Красный цвет, выступавший в народном, прежде всего прикладном, искусстве как нечто стихийно-родовое, а в иконописи выражающий высшие, философско-религиозные ценности, нарочито политизировался и советскими художниками. В 1920 году в картине «1918 год в Петрограде» Петров-Водкин изобразил молодую работницу, «петроградскую мадонну», пока еще в белом платке. Но с 1925 года косынка цвета крови приобрела особый смысл в творчестве художника. Смесь революционной и христианско-религиозной символики он использовал в знаменитом портрете «Девушка в красном платке (Работница)» (1925). Во второй половине 1920‐х женщина в красной косынке становится очень популярной моделью советских живописцев: Георгия Ряжского («Делегатка», 1927; «За книгой», 1927; «Колхозница-бригадир», 1932), Ивана Куликова («Физкультурница», 1929) и др. Портреты и плакаты второй половины 1920‐х годов позволяют понять, что в советском городском пространстве красные платочки были достаточно популярным, а главное, признанным властью головным убором. Он превращался в модный тренд. Не случайно в 1925 году Лиля Брик на знаменитом плакате Александра Родченко для Лениздата (Ленгиз) сфотографирована в косынке. Создается впечатление, что новый женский облик сначала подавался через плакаты и художественные образы, а уже под их влиянием внедрялся в практики быта.
Однако выраженная «социальность» платков привлекала далеко не всех горожанок. Здесь сказывалось влияние тенденций западной моды, сведения о которой при нэпе проникали в крупные города Cоветской России. В Европе и США в это время доминировал стиль а-ля гарсон. Модными стали брюки гольф, жилеты с мужскими галстуками. Женщины надевали даже смокинги. Мальчишеский вид подчеркивали короткая стрижка, шляпка «клош» с маленькими полями и даже псевдошлемы. Именно в таком головном уборе приходит в милицию с заявлением о своем преступлении – убийстве соседки по коммуналке – Ольга Зотова, героиня рассказа Алексея Толстова «Гадюка» (1928)425. Кроме того, интеллигенция и «бывшие» в мирных условиях все же предпочитали шляпки, на которые в случае холода можно было надеть сверху тонкий пуховый платок. В архиве нашей семьи сохранились две фотографии моих бабушек по маминой и папиной линии. Одна в шляпке в стиле клош, связанной из ниток кроше, другая – в псевдотюрбане, тоже модном. Оба головных убора явно самодельные. Судя по всему, обе бабушки были женщинами до мозга костей и могли из ничего сделать салат, скандал и, конечно, шляпку.
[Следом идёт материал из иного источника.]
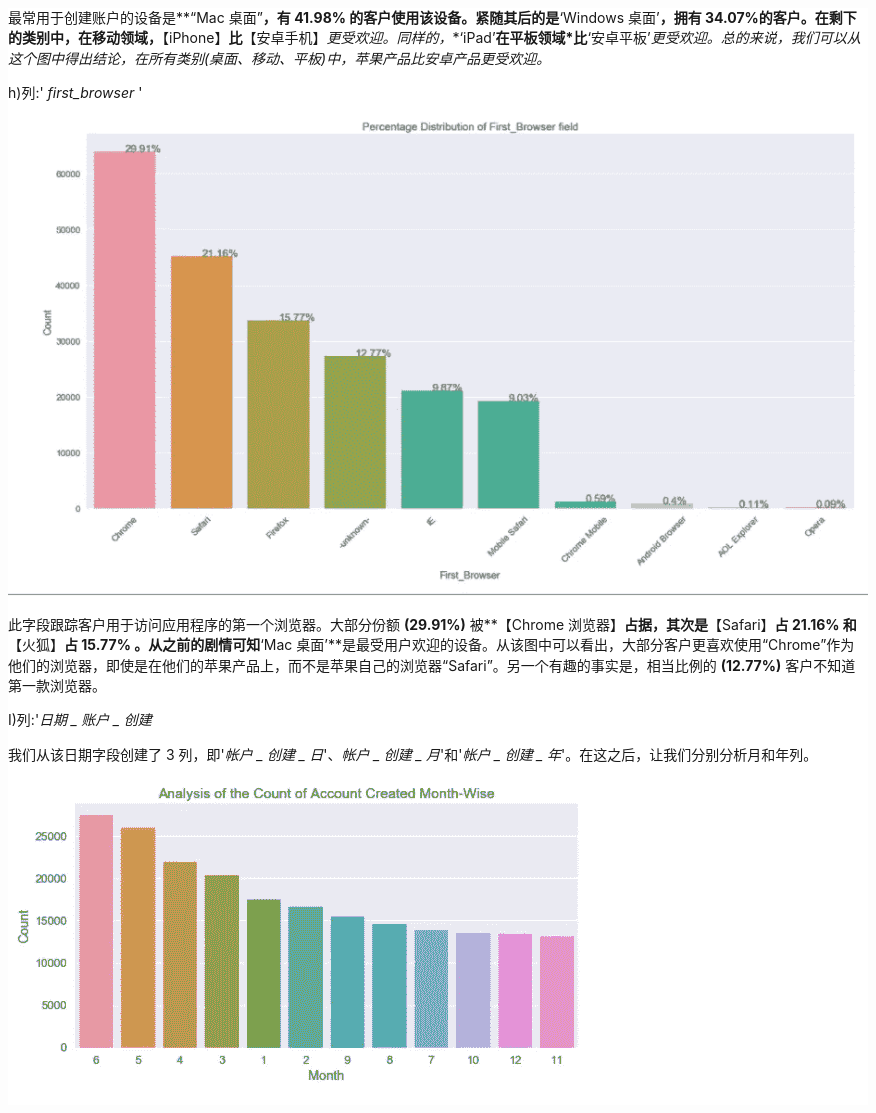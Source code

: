 最常用于创建账户的设备是**“Mac 桌面”**，有 **41.98%** 的客户使用该设备。紧随其后的是**‘Windows 桌面’**，拥有 34.07%的客户。在剩下的类别中，在移动领域，**【iPhone】**比**【安卓手机】**更受欢迎*。同样的，**‘iPad’**在平板领域*比**‘安卓平板’**更受欢迎*。总的来说，我们可以从这个图中得出结论，在所有类别(桌面、移动、平板)中，苹果产品比安卓产品更受欢迎。*

h)列:' *first_browser* '

![](img/cf6f34c1dc63c47d4e515570c23b2557.png)

此字段跟踪客户用于访问应用程序的第一个浏览器。大部分份额 **(29.91%)** 被**【Chrome 浏览器】**占据，其次是**【Safari】**占 **21.16%** 和**【火狐】**占 **15.77%** 。从之前的剧情可知**‘Mac 桌面’**是最受用户欢迎的设备。从该图中可以看出，大部分客户更喜欢使用“Chrome”作为他们的浏览器，即使是在他们的苹果产品上，而不是苹果自己的浏览器“Safari”。另一个有趣的事实是，相当比例的 **(12.77%)** 客户不知道第一款浏览器。

I)列:'*日期 _ 账户 _ 创建*

我们从该日期字段创建了 3 列，即'*帐户 _ 创建 _ 日*'、*帐户 _ 创建 _ 月*'和'*帐户 _ 创建 _ 年*'。在这之后，让我们分别分析月和年列。

![](img/aaa73e0c41349b743cf899605b22a23d.png)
Шляпка «клош». 1925. Личный архив Н. Б. Лебиной
Шляпка-тюрбан. 1927. Личный архив Н. Б. Лебиной
Трудно сказать, как сосуществовали в реальной жизни на рубеже 1920–1930‐х годов красные косынки и шляпки. Но, судя по материалам художественной литературы, их обладательницы нередко конфликтовали между собой. В романе Пантелеймона Романова «Товарищ Кисляков», посвященном судьбам старой интеллигенции в советском обществе, показателен разговор жены главного героя и молочниц с бидонами, оказавшихся в одном трамвае:
– Ишь, толстая! Загородила дорогу, а из‐за нее еще останешься.
– Не сметь так оскорблять!
– Ну, чего там! Тебя никто и не оскорбляет, тебе словами говорят.
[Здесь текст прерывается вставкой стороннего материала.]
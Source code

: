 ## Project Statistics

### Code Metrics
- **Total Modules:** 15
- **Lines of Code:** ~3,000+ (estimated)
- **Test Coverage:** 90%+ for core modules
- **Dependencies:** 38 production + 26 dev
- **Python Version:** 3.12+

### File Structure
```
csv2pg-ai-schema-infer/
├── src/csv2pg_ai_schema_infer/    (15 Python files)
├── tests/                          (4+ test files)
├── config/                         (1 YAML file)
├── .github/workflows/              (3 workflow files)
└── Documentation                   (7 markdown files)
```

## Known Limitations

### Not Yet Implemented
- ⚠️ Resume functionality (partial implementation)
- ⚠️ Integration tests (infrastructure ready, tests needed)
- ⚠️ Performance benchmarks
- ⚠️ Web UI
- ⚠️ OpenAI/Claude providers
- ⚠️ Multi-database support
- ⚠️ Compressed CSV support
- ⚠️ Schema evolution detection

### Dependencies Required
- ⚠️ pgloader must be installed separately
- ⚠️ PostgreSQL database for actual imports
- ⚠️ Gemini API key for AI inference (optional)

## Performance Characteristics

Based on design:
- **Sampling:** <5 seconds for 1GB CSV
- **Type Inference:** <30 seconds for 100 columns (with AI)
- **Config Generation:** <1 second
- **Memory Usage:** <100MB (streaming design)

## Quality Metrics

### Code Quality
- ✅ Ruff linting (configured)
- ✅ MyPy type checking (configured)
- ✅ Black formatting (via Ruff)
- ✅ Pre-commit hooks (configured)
– Надела шляпу, и уже не тронь ее. В автомобиле бы ездила!426
Вестиментарный конфликт на рубеже 1920–1930‐х переносится и в мужское пространство. Однако здесь шли гонения не столько на шляпы, сколько на старую форменную одежду инженеров (подробнее см. «Юнгштурмовка»).
Но уже в начале 1930‐х приемы репрезентации советского внешнего канона начали активно меняться. И в первую очередь это отразилось на женщинах. Исследовательница Татьяна Дашкова, проанализировав фотоматериалы из женских журналов того времени, заметила, что косынки вернулись к своему привычному статусу. Они рассматривались в городской среде как головной убор, задача которого сводилась к обеспечению безопасности трудового процесса427. Иногда, правда, детали революционной стилистики во внешнем виде можно было увидеть в одежде молодых интеллигентов, уже советских, все еще продолжавших бороться с мещанством в быту. Красный платочек любила носить, судя по мемуаристике, поэтесса Ольга Берггольц. По словам современника, «эта девочка в красной косынке была уже дважды матерью, но твердо решила оставаться комсомолкой из‐за Нарвской заставы»428. Однако основная масса горожанок в годы первых пятилеток предпочитала иные головные уборы. Роль маркера особой социальной активности женщины теперь стали выполнять кепки. Их можно увидеть на картине Ряжского «Рабфаковка» (1926), а главное, в предвоенном кинематографе, прежде всего в «Трактористах» (1939) Ивана Пырьева.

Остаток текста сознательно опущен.